▶ [Instructions to follow]: From the entries below, return only the lines starting at the one that contains "Pour faire fonctionner" and ending at the one that contains "Python (2.7.9) :**", exactly as they stand.

(Data items)
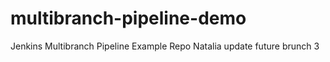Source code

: # multibranch-pipeline-demo
Jenkins Multibranch Pipeline Example Repo
Natalia update future brunch 3
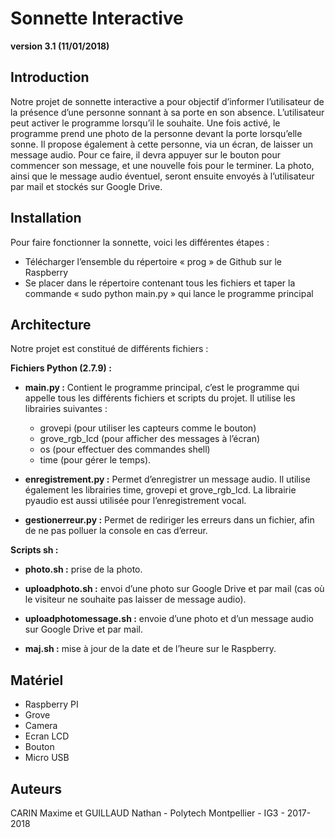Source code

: # Sonnette Interactive
**version 3.1 (11/01/2018)**

## Introduction

Notre projet de sonnette interactive a pour objectif d’informer l’utilisateur de la présence d’une personne sonnant à sa porte en son absence. L’utilisateur peut activer le programme lorsqu’il le souhaite. Une fois activé, le programme prend une photo de la personne devant la porte lorsqu’elle sonne. Il propose également à cette personne, via un écran, de laisser un message audio. Pour ce faire, il devra appuyer sur le bouton pour commencer son message, et une nouvelle fois pour le terminer. La photo, ainsi que le message audio éventuel, seront ensuite envoyés à l’utilisateur par mail et stockés sur Google Drive.

## Installation

Pour faire fonctionner la sonnette, voici les différentes étapes :
- Télécharger l’ensemble du répertoire « prog » de Github sur le Raspberry
- Se placer dans le répertoire contenant tous les fichiers et taper la commande « sudo python main.py » qui lance le programme principal


## Architecture

Notre projet est constitué de différents fichiers :

**Fichiers Python (2.7.9) :**

- **main.py :** Contient le programme principal, c’est le programme qui appelle tous les différents fichiers et scripts du projet. Il utilise les librairies suivantes :
	- grovepi (pour utiliser les capteurs comme le bouton)
	- grove_rgb_lcd (pour afficher des messages à l’écran)
	- os (pour effectuer des commandes shell)
	- time (pour gérer le temps).
	
- **enregistrement.py :** Permet d’enregistrer un message audio. Il utilise également les librairies time, grovepi et grove_rgb_lcd. La librairie pyaudio est aussi utilisée pour l’enregistrement vocal.

- **gestionerreur.py :** Permet de rediriger les erreurs dans un fichier, afin de ne pas polluer la console en cas d’erreur.

**Scripts sh :**

- **photo.sh :** prise de la photo.

- **uploadphoto.sh :** envoi d’une photo sur Google Drive et par mail (cas où le visiteur ne souhaite pas laisser de message audio).

- **uploadphotomessage.sh :** envoie d’une photo et d’un message audio sur Google Drive et par mail.

- **maj.sh :** mise à jour de la date et de l’heure sur le Raspberry.


## Matériel

- Raspberry PI
- Grove
- Camera
- Ecran LCD
- Bouton
- Micro USB


## Auteurs

CARIN Maxime et GUILLAUD Nathan - Polytech Montpellier - IG3 - 2017-2018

▶ [Result below]:
Pour faire fonctionner la sonnette, voici les différentes étapes :
- Télécharger l’ensemble du répertoire « prog » de Github sur le Raspberry
- Se placer dans le répertoire contenant tous les fichiers et taper la commande « sudo python main.py » qui lance le programme principal


## Architecture

Notre projet est constitué de différents fichiers :

**Fichiers Python (2.7.9) :**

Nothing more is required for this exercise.